| BOOK ONE: THE COMING OF THE MARTIANS
CHAPTER 17: THE "THUNDER CHILD"
 (continued)   He sprang to his feet and saw to starboard, and not a
 hundred yards from their heeling, pitching boat, a vast iron
 bulk like the blade of a plough tearing through the water,
 tossing it on either side in huge waves of foam that leaped
 towards the steamer, flinging her paddles helplessly in the
 air, and then sucking her deck down almost to the waterline.    A douche of spray blinded my brother for a moment.

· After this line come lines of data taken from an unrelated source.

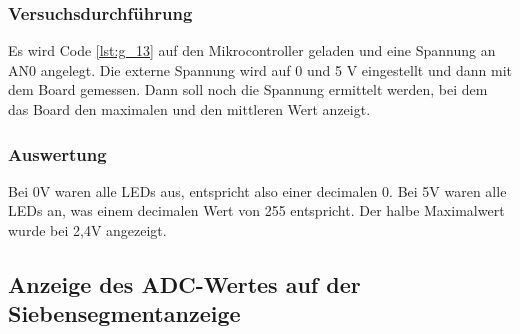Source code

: \documentclass[12pt,a4paper]{article}
\begin{document}
\subsubsection*{Versuchsdurchführung}

Es wird Code \ref{lst:g_13} auf den Mikrocontroller geladen und eine Spannung an AN0 angelegt. Die externe Spannung wird auf 0 und 5 V eingestellt und dann mit dem Board gemessen. Dann soll noch die Spannung ermittelt werden, bei dem das  Board den maximalen und den mittleren Wert anzeigt.


\subsubsection*{Auswertung}

Bei 0V waren alle LEDs aus, entspricht also einer decimalen 0. Bei 5V waren alle LEDs an, was einem decimalen Wert von 255 entspricht. Der halbe Maximalwert wurde bei 2,4V angezeigt.

\subsection{Anzeige des ADC-Wertes auf der Siebensegmentanzeige}
\end{document}
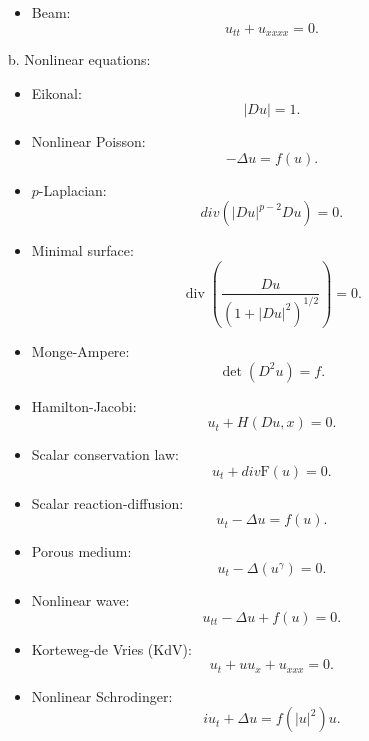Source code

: \begin{example}
\begin{itemize}
    \item Beam:
    \[
        u_{tt} + u_{xxxx} = 0.    
    \]
\end{itemize}
\noindent b. Nonlinear equations:
\begin{itemize}
    \item Eikonal:
    \[
        |Du| = 1.    
    \]
    \item Nonlinear Poisson:
    \[
        -\Delta u = f(u).
    \]
    \item $p$-Laplacian:
    \[
        div(|Du|^{p-2}Du) = 0.     
    \]
    \item Minimal surface:
    \[
        \operatorname{div}\left(\frac{D u}{\left(1+|D u|^{2}\right)^{1 / 2}}\right)=0.
    \]
    \item Monge-Ampere:
    \[
        \det(D^2u)=f.    
    \]
    \item Hamilton-Jacobi:
    \[
        u_t + H(Du, x) =0.  
    \]
    \item Scalar conservation law:
    \[
        u_t + div \mathrm{F}(u)=0.   
    \]
    \item Scalar reaction-diffusion:
    \[
        u_t - \Delta u = f(u).  
    \]
    \item Porous medium:
    \[
        u_t - \Delta(u^\gamma) =0.  
    \]
    \item Nonlinear wave: 
    \[ 
        u_{tt} - \Delta u + f(u) = 0.
    \]
    \item Korteweg-de Vries (KdV):
    \[
        u_t + uu_x + u_{xxx} = 0.  
    \]
    \item Nonlinear Schrodinger:
    \[
        iu_t + \Delta u = f(|u|^2)u.  
    \]
\end{itemize} 
\end{example}

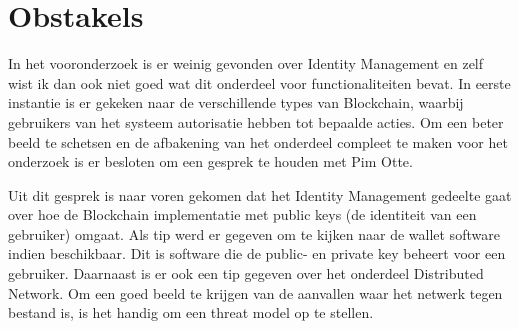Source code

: \section{Obstakels}

In het vooronderzoek is er weinig gevonden over Identity Management en zelf wist ik dan ook niet goed wat dit onderdeel voor functionaliteiten bevat. In eerste instantie is er gekeken naar de verschillende types van Blockchain, waarbij gebruikers van het systeem autorisatie hebben tot bepaalde acties. Om een beter beeld te schetsen en de afbakening van het onderdeel compleet te maken voor het onderzoek is er besloten om een gesprek te houden met Pim Otte.

Uit dit gesprek is naar voren gekomen dat het Identity Management gedeelte gaat over hoe de Blockchain implementatie met public keys (de identiteit van een gebruiker) omgaat. Als tip werd er gegeven om te kijken naar de wallet software indien beschikbaar. Dit is software die de public- en private key beheert voor een gebruiker. Daarnaast is er ook een tip gegeven over het onderdeel Distributed Network. Om een goed beeld te krijgen van de aanvallen waar het netwerk tegen bestand is, is het handig om een threat model op te stellen.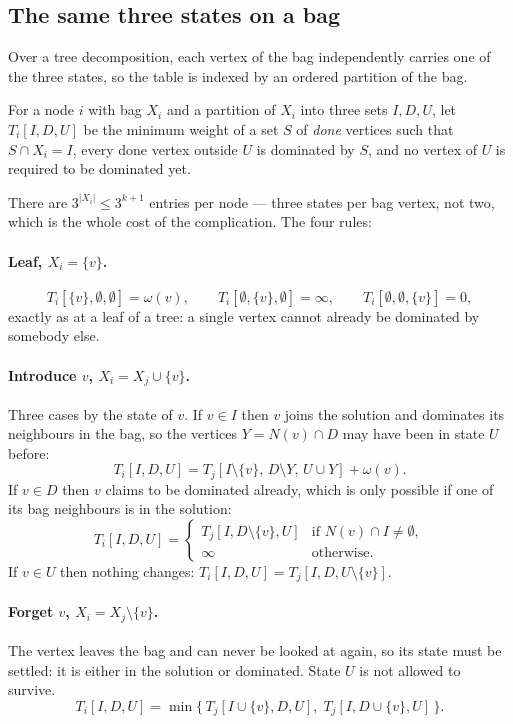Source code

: \subsection{The same three states on a bag}

Over a tree decomposition, each vertex of the bag independently carries one of
the three states, so the table is indexed by an ordered partition of the bag.

\begin{definition}\label{def:tw-ds-table}
For a node $i$ with bag $X_i$ and a partition of $X_i$ into three sets
$I, D, U$, let $T_i[I,D,U]$ be the minimum weight of a set $S$ of \emph{done}
vertices such that $S \cap X_i = I$, every done vertex outside $U$ is dominated
by $S$, and no vertex of $U$ is required to be dominated yet.
\end{definition}

There are $3^{|X_i|} \le 3^{k+1}$ entries per node --- three states per bag
vertex, not two, which is the whole cost of the complication. The four rules:

\paragraph{Leaf, $X_i = \{v\}$.}
\[ T_i[\{v\},\emptyset,\emptyset] = \omega(v), \qquad
   T_i[\emptyset,\{v\},\emptyset] = \infty, \qquad
   T_i[\emptyset,\emptyset,\{v\}] = 0, \]
exactly as at a leaf of a tree: a single vertex cannot already be dominated by
somebody else.

\paragraph{Introduce $v$, $X_i = X_j \cup \{v\}$.} Three cases by the state of
$v$. If $v \in I$ then $v$ joins the solution and dominates its neighbours in
the bag, so the vertices $Y = N(v) \cap D$ may have been in state $U$ before:
\[ T_i[I,D,U] = T_j[I \setminus \{v\},\, D \setminus Y,\, U \cup Y] +
   \omega(v). \]
If $v \in D$ then $v$ claims to be dominated already, which is only possible if
one of its bag neighbours is in the solution:
\[ T_i[I,D,U] = \begin{cases}
     T_j[I, D \setminus \{v\}, U] & \text{if } N(v) \cap I \ne \emptyset, \\
     \infty & \text{otherwise.}
   \end{cases} \]
If $v \in U$ then nothing changes: $T_i[I,D,U] = T_j[I,D,U \setminus \{v\}]$.

\paragraph{Forget $v$, $X_i = X_j \setminus \{v\}$.} The vertex leaves the bag
and can never be looked at again, so its state must be settled: it is either in
the solution or dominated. State $U$ is not allowed to survive.
\[ T_i[I,D,U] = \min\bigl\{\, T_j[I \cup \{v\}, D, U],\;
                            T_j[I, D \cup \{v\}, U] \,\bigr\}. \]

 When his eyes were clear again he saw the monster had
 passed and was rushing landward.  Big iron upperworks rose
 out of this headlong structure, and from that twin funnels
 projected and spat a smoking blast shot with fire.  It was the
 torpedo ram, THUNDER CHILD, steaming headlong, coming to
 the rescue of the threatened shipping.    Keeping his footing on the heaving deck by clutching the
 bulwarks, my brother looked past this charging leviathan at
 the Martians again, and he saw the three of them now close
 together, and standing so far out to sea that their tripod
 supports were almost entirely submerged.  Thus sunken, and
 seen in remote perspective, they appeared far less formidable
 than the huge iron bulk in whose wake the steamer was
 pitching so helplessly.  It would seem they were regarding
 this new antagonist with astonishment.  To their intelligence,
 it may be, the giant was even such another as themselves.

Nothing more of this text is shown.